かつてこの島はニシン漁で栄えたが、資源が枯渇した。今、漁師たちが向き合うのは利尻昆布の養殖とウニ、そして近海の小魚だ。特に昆布とウニは、この島の冷たい海水だからこそ育つ。寒流が流れ込む海、限られた漁期、手間のかかる作業——それらすべてが、食卓に届く一缶に凝縮されている。
塩水ウニ、冬の夜食に
利尻島産むしうに缶は、キタムラサキウニを塩漬けにしたものだ。缶を開けると、海の香りが立ち上る。ウニの身は濃い黄色で、塩辛さが引き立てている。

食べ方は単純だ。白いご飯の上にのせる。あるいは、冬の夜、温かい日本酒を傍に置いて、そのまま箸でつまむ。ウニの甘みと塩気が、酒の温かさと相まって、体に沁みる。北海道の冬の夜食というのは、こういうものだ。缶詰だから、届いてからも日持ちする。冬の間、何度も開け直すことになる。

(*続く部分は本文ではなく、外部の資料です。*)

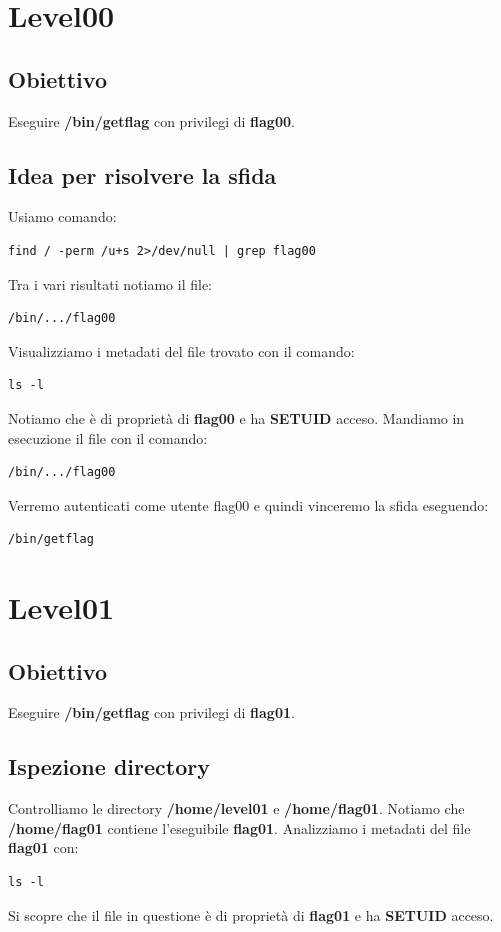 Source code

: \section{Level00}
\subsection{Obiettivo}
Eseguire \textbf{/bin/getflag} con privilegi di \textbf{flag00}.
\subsection{Idea per risolvere la sfida}
Usiamo comando: 
\begin{lstlisting}[style=bashstyle]
    find / -perm /u+s 2>/dev/null | grep flag00
\end{lstlisting}
Tra i vari risultati notiamo il file: 
\begin{lstlisting}[style=bashstyle]
    /bin/.../flag00
\end{lstlisting}
Visualizziamo i metadati del file trovato con il comando:
\begin{lstlisting}[style=bashstyle]
    ls -l
\end{lstlisting} 
Notiamo che è di proprietà di \textbf{flag00} e ha \textbf{SETUID} acceso.
Mandiamo in esecuzione il file con il comando: 
\begin{lstlisting}[style=bashstyle]
    /bin/.../flag00
\end{lstlisting} 
Verremo autenticati come utente flag00 e quindi vinceremo la sfida eseguendo:
\begin{lstlisting}[style=bashstyle]
    /bin/getflag
\end{lstlisting}


\section{Level01}
\subsection{Obiettivo}
Eseguire \textbf{/bin/getflag} con privilegi di \textbf{flag01}.
\subsection{Ispezione directory}
Controlliamo le directory \textbf{/home/level01} e \textbf{/home/flag01}. Notiamo che \textbf{/home/flag01} contiene l’eseguibile \textbf{flag01}.
Analizziamo i metadati del file \textbf{flag01} con: 
\begin{lstlisting}[style=bashstyle]
    ls -l
\end{lstlisting}
Si scopre che il file in questione è di proprietà di \textbf{flag01} e ha \textbf{SETUID} acceso.
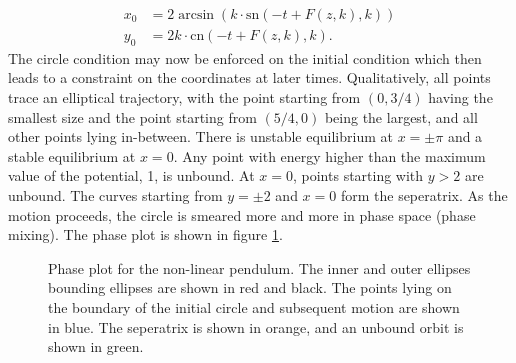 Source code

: \begin{enumerate}
\begin{enumerate}
\begin{align}
	x_0 &= 2\arcsin(k\cdot\mathrm{sn}(-t+F(z,k),k))\\
	y_0 &= 2k\cdot\mathrm{cn}(-t + F(z,k),k).
\end{align}
The circle condition may now be enforced on the initial condition which then leads to a constraint on the coordinates at later times. Qualitatively, all points trace an elliptical trajectory, with the point starting from $(0,3/4)$ having the smallest size and the point starting from $(5/4,0)$ being the largest, and all other points lying in-between. There is unstable equilibrium at $x = \pm \pi$ and a stable equilibrium at $x=0$. Any point with energy higher than the maximum value of the potential, 1, is unbound. At $x = 0$, points starting with $y>2$ are unbound. The curves starting from $y =\pm2$ and $x = 0$ form the seperatrix. As the motion proceeds, the circle is smeared more and more in phase space (phase mixing). The phase plot is shown in figure \ref{FIGURE LABEL}.
\begin{figure}[!h]
	\centering
	
	\caption{Phase plot for the non-linear pendulum. The inner and outer ellipses bounding ellipses are shown in red and black. The points lying on the boundary of the initial circle and subsequent motion are shown in blue. The seperatrix is shown in orange, and an unbound orbit is shown in green.}
	\label{FIGURE LABEL}
\end{figure}

\end{enumerate}
\end{enumerate}
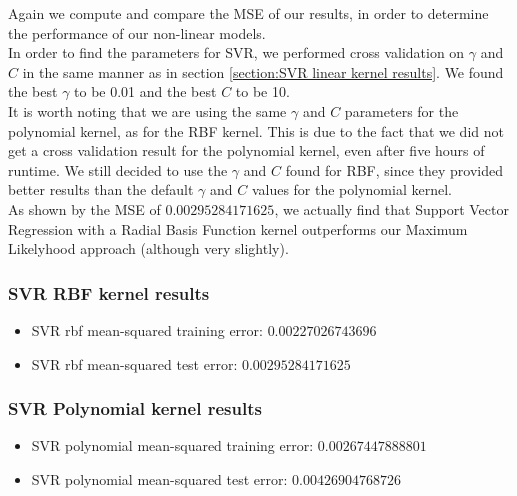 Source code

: \documentclass[12pt]{article}
\begin{document}
\noindent Again we compute and compare the MSE of our results, in order to determine the performance of our non-linear models. \\

\noindent In order to find the parameters for SVR, we performed cross validation on $\gamma$ and $C$ in the same manner as in section \ref{section:SVR linear kernel results}.
We found the best $\gamma$ to be 0.01 and the best $C$ to be 10.\\

\noindent It is worth noting that we are using the same $\gamma$ and $C$ parameters for the polynomial kernel, as for the RBF kernel. This is due to the fact that we did not get a cross validation result for the polynomial kernel, even after five hours of runtime.
We still decided to use the $\gamma$ and $C$ found for RBF, since they provided better results than the default $\gamma$ and $C$ values for the polynomial kernel. \\

\noindent As shown by the MSE of $0.00295284171625$, we actually find that Support Vector Regression with a Radial Basis Function kernel outperforms our Maximum Likelyhood approach (although very slightly).

\subsubsection{SVR RBF kernel results}

\begin{itemize}
	\item SVR rbf mean-squared training error: $0.00227026743696$
	\item SVR rbf mean-squared test error: $0.00295284171625$ 
\end{itemize}

\subsubsection{SVR Polynomial kernel results}

\begin{itemize}
	\item SVR polynomial mean-squared training error: $0.00267447888801$
	\item SVR polynomial mean-squared test error: $0.00426904768726$
\end{itemize}
\end{document}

利尻のウニが濃い味わいなのは、冷たい海で育つからだ。身が詰まり、甘みが凝縮される。漁期は限られ、漁師たちは潜って一つ一つ採る。その手間が、食卓の一杯に映る。
昆布と干物、冬の常備食
同じ漁協から出ている利尻昆布の佃煮も、この島の冬の台所に欠かせない。昆布を細かく刻み、ごまを混ぜて甘辛く煮詰めたもの。ご飯のおかずになり、お茶漬けの具になり、おにぎりの中身にもなる。瓶詰めだから、開けてから何週間も食卓に置いておける。

真ほっけのスティックは、干物だ。230グラムのパックが複数届く。朝食に焼く。夜食に温め直す。ほっけの身は白く、塩辛さが心地よい。冬の北海道の朝は暗く、長い。こういう干物があると、毎朝の食卓が整う。
寄付の先にある、島の営み
利尻富士町の人口は2389人。島全体で2000人強の町だ。漁業と観光が生業だが、冬は観光客も少ない。漁師たちは、限られた海の恵みを、限られた季節に、丁寧に採り、加工する。その営みが、ふるさと納税の返礼品として、本州の食卓に届く。
寄付をすれば、缶詰や瓶詰めが家に着く。それは単なる食べ物ではなく、冷たい海で育つ昆布とウニ、漁師の手、島の冬の営みそのものだ。